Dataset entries

-- Opening Marker --

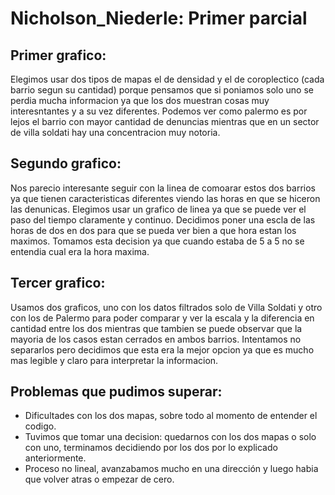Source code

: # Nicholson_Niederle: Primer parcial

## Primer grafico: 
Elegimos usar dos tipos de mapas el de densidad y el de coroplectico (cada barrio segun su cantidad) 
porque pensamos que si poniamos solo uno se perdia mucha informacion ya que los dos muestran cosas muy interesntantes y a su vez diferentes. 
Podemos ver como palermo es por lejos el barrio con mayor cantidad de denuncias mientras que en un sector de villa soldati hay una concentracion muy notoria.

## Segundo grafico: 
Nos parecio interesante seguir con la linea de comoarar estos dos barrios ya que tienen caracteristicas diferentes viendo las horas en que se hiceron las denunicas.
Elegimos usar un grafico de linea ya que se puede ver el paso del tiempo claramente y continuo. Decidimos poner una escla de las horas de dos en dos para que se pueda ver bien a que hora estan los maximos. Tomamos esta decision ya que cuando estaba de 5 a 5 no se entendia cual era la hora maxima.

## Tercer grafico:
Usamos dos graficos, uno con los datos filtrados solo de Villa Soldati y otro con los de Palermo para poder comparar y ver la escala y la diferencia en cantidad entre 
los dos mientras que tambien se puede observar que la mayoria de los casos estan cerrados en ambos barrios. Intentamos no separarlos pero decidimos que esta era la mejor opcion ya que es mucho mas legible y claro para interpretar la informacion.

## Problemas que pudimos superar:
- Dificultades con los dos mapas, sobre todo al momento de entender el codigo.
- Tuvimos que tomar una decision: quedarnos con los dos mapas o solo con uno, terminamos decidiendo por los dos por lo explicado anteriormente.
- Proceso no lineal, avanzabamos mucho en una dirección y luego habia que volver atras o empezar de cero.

-- Closing Marker --
-- Opening Marker --

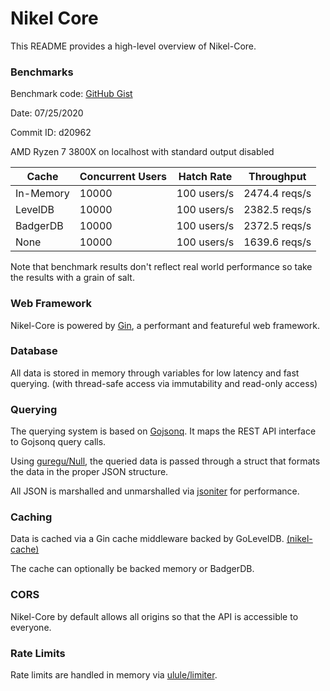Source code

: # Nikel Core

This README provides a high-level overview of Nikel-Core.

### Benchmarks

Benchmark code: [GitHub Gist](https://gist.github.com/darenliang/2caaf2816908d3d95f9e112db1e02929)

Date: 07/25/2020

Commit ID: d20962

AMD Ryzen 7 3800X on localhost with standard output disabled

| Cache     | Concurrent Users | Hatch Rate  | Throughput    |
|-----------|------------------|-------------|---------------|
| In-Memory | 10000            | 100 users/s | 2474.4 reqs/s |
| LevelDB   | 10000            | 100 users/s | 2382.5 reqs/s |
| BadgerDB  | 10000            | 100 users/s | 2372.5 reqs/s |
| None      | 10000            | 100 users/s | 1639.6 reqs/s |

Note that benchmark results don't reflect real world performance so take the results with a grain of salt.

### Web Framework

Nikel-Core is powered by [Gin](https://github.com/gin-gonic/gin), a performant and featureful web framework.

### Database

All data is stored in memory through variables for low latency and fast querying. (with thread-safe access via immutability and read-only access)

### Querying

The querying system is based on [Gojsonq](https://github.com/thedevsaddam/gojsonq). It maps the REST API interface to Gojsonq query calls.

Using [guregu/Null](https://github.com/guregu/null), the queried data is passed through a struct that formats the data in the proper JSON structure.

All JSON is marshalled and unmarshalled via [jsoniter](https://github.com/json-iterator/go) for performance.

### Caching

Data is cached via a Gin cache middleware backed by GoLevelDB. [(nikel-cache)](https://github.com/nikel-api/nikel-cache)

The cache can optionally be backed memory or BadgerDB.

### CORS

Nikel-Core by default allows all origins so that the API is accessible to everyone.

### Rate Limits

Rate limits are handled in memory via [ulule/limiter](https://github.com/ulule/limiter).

-- Closing Marker --

● **INSTRUCTIONS FOR THE TASK**
The answer must consist of every line above that holds the string "informacion", copied exactly.

● **TASK SOLUTION**
porque pensamos que si poniamos solo uno se perdia mucha informacion ya que los dos muestran cosas muy interesntantes y a su vez diferentes. 
los dos mientras que tambien se puede observar que la mayoria de los casos estan cerrados en ambos barrios. Intentamos no separarlos pero decidimos que esta era la mejor opcion ya que es mucho mas legible y claro para interpretar la informacion.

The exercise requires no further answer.